■ TASK GOAL ■
Word for word, print every entry below.

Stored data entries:
━━━━━━

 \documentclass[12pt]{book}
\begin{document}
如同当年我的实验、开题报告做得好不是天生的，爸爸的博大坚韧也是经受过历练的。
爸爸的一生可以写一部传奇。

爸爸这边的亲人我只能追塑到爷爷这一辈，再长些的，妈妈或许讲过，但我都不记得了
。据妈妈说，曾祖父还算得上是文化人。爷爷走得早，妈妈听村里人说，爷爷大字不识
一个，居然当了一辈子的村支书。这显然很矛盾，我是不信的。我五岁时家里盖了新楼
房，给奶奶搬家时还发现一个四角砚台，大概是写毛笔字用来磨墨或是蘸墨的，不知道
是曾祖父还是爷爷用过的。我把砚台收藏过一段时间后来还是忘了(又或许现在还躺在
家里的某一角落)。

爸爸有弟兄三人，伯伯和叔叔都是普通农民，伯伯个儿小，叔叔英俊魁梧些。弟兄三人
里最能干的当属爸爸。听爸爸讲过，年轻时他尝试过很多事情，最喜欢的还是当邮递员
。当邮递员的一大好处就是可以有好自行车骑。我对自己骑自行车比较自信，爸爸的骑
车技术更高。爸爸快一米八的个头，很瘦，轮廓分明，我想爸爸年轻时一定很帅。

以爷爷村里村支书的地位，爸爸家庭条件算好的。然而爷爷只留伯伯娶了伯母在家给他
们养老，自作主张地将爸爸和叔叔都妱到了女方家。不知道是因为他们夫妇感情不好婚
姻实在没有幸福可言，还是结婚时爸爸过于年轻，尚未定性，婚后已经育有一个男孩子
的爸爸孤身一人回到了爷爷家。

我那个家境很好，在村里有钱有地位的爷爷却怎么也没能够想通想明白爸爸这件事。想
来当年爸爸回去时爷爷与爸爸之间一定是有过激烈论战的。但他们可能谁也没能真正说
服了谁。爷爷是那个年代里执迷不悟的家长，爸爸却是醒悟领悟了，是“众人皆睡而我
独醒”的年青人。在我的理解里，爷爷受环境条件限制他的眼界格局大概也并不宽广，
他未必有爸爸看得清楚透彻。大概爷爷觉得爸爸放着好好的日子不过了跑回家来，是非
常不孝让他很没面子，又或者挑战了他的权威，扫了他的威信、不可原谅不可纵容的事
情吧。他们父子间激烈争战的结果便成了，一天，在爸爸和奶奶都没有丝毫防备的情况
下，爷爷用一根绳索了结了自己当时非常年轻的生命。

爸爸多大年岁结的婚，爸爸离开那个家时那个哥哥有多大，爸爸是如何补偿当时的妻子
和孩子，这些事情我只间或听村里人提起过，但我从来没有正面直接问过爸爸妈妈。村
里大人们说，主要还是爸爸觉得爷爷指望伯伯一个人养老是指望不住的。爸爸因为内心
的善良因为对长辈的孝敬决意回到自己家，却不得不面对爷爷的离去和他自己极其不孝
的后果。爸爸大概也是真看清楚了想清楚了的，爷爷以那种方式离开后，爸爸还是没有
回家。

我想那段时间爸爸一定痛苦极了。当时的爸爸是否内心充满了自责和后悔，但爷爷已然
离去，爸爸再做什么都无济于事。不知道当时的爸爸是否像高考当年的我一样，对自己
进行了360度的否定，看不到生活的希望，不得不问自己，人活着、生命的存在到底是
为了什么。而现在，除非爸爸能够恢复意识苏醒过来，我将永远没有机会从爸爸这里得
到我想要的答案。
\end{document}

━━━━━━

■ YOUR RESPONSE ■
 \documentclass[12pt]{book}
\begin{document}
如同当年我的实验、开题报告做得好不是天生的，爸爸的博大坚韧也是经受过历练的。
爸爸的一生可以写一部传奇。

爸爸这边的亲人我只能追塑到爷爷这一辈，再长些的，妈妈或许讲过，但我都不记得了
。据妈妈说，曾祖父还算得上是文化人。爷爷走得早，妈妈听村里人说，爷爷大字不识
一个，居然当了一辈子的村支书。这显然很矛盾，我是不信的。我五岁时家里盖了新楼
房，给奶奶搬家时还发现一个四角砚台，大概是写毛笔字用来磨墨或是蘸墨的，不知道
是曾祖父还是爷爷用过的。我把砚台收藏过一段时间后来还是忘了(又或许现在还躺在
家里的某一角落)。

爸爸有弟兄三人，伯伯和叔叔都是普通农民，伯伯个儿小，叔叔英俊魁梧些。弟兄三人
里最能干的当属爸爸。听爸爸讲过，年轻时他尝试过很多事情，最喜欢的还是当邮递员
。当邮递员的一大好处就是可以有好自行车骑。我对自己骑自行车比较自信，爸爸的骑
车技术更高。爸爸快一米八的个头，很瘦，轮廓分明，我想爸爸年轻时一定很帅。

以爷爷村里村支书的地位，爸爸家庭条件算好的。然而爷爷只留伯伯娶了伯母在家给他
们养老，自作主张地将爸爸和叔叔都妱到了女方家。不知道是因为他们夫妇感情不好婚
姻实在没有幸福可言，还是结婚时爸爸过于年轻，尚未定性，婚后已经育有一个男孩子
的爸爸孤身一人回到了爷爷家。

我那个家境很好，在村里有钱有地位的爷爷却怎么也没能够想通想明白爸爸这件事。想
来当年爸爸回去时爷爷与爸爸之间一定是有过激烈论战的。但他们可能谁也没能真正说
服了谁。爷爷是那个年代里执迷不悟的家长，爸爸却是醒悟领悟了，是“众人皆睡而我
独醒”的年青人。在我的理解里，爷爷受环境条件限制他的眼界格局大概也并不宽广，
他未必有爸爸看得清楚透彻。大概爷爷觉得爸爸放着好好的日子不过了跑回家来，是非
常不孝让他很没面子，又或者挑战了他的权威，扫了他的威信、不可原谅不可纵容的事
情吧。他们父子间激烈争战的结果便成了，一天，在爸爸和奶奶都没有丝毫防备的情况
下，爷爷用一根绳索了结了自己当时非常年轻的生命。

爸爸多大年岁结的婚，爸爸离开那个家时那个哥哥有多大，爸爸是如何补偿当时的妻子
和孩子，这些事情我只间或听村里人提起过，但我从来没有正面直接问过爸爸妈妈。村
里大人们说，主要还是爸爸觉得爷爷指望伯伯一个人养老是指望不住的。爸爸因为内心
的善良因为对长辈的孝敬决意回到自己家，却不得不面对爷爷的离去和他自己极其不孝
的后果。爸爸大概也是真看清楚了想清楚了的，爷爷以那种方式离开后，爸爸还是没有
回家。

我想那段时间爸爸一定痛苦极了。当时的爸爸是否内心充满了自责和后悔，但爷爷已然
离去，爸爸再做什么都无济于事。不知道当时的爸爸是否像高考当年的我一样，对自己
进行了360度的否定，看不到生活的希望，不得不问自己，人活着、生命的存在到底是
为了什么。而现在，除非爸爸能够恢复意识苏醒过来，我将永远没有机会从爸爸这里得
到我想要的答案。
\end{document}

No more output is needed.